Just for context and reference, Dual Universe managed to have 30,000+ (simulated) players inside the same world, at the same time. EVE reaches around 3.000 and WoW around 120 in a region.
There's only one world in EvE and it has been as high as 50,000 online at once in the past.
 

Viajero

Volunteer Moderator
Just for context and reference, Dual Universe managed to have 30,000+ (simulated) players inside the same world, at the same time. EVE reaches around 3.000 and WoW around 120 in a region.
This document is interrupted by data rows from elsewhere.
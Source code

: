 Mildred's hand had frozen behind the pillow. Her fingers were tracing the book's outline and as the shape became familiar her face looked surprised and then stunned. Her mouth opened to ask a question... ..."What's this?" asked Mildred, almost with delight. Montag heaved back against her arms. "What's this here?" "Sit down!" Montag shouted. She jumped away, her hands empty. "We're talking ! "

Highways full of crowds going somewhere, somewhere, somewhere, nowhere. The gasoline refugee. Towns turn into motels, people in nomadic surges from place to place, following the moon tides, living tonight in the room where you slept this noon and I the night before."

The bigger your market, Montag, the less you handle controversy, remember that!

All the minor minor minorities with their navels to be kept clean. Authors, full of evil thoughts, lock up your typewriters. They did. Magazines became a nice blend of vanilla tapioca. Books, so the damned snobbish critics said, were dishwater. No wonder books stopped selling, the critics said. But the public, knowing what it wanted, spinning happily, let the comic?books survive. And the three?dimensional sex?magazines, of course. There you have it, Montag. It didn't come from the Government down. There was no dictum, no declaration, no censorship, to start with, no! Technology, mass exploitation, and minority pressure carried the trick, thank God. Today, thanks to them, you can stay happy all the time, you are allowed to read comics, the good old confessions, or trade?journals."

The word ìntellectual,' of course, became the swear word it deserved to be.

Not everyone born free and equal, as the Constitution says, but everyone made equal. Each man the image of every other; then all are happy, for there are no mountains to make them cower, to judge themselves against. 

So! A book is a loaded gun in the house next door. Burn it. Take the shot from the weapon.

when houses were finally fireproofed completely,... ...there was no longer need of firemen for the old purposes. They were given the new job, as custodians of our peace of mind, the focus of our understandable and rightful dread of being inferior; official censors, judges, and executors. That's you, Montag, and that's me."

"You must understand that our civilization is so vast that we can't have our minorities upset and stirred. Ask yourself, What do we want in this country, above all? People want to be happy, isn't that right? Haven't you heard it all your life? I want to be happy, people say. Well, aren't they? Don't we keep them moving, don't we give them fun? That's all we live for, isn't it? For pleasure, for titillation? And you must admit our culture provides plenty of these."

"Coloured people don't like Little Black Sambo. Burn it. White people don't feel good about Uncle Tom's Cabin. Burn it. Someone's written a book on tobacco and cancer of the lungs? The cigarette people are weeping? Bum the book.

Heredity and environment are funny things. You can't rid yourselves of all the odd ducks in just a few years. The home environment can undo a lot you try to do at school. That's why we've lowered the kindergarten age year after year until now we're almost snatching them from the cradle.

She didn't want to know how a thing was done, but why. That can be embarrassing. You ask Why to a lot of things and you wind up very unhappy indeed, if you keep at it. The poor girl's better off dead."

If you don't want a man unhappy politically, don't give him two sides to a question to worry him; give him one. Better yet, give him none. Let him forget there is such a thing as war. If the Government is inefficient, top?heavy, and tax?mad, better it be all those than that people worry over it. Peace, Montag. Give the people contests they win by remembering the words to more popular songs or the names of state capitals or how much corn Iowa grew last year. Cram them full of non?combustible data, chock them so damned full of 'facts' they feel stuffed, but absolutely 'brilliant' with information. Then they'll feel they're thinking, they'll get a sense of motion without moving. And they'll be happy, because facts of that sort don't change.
War Thunder aerial battles are limited at 32 players theoretical by default. That should already tell you something. Sim-like games like WT or DCS (or Elite) do not seem to have the capacity to replicate EVE like populations in a single instance/battle, server based or p2p. And at around 20-25 is quite usual in general to start encountering all kinds of network issues, rubberbanding, desynchs etc in these types of games. Server based.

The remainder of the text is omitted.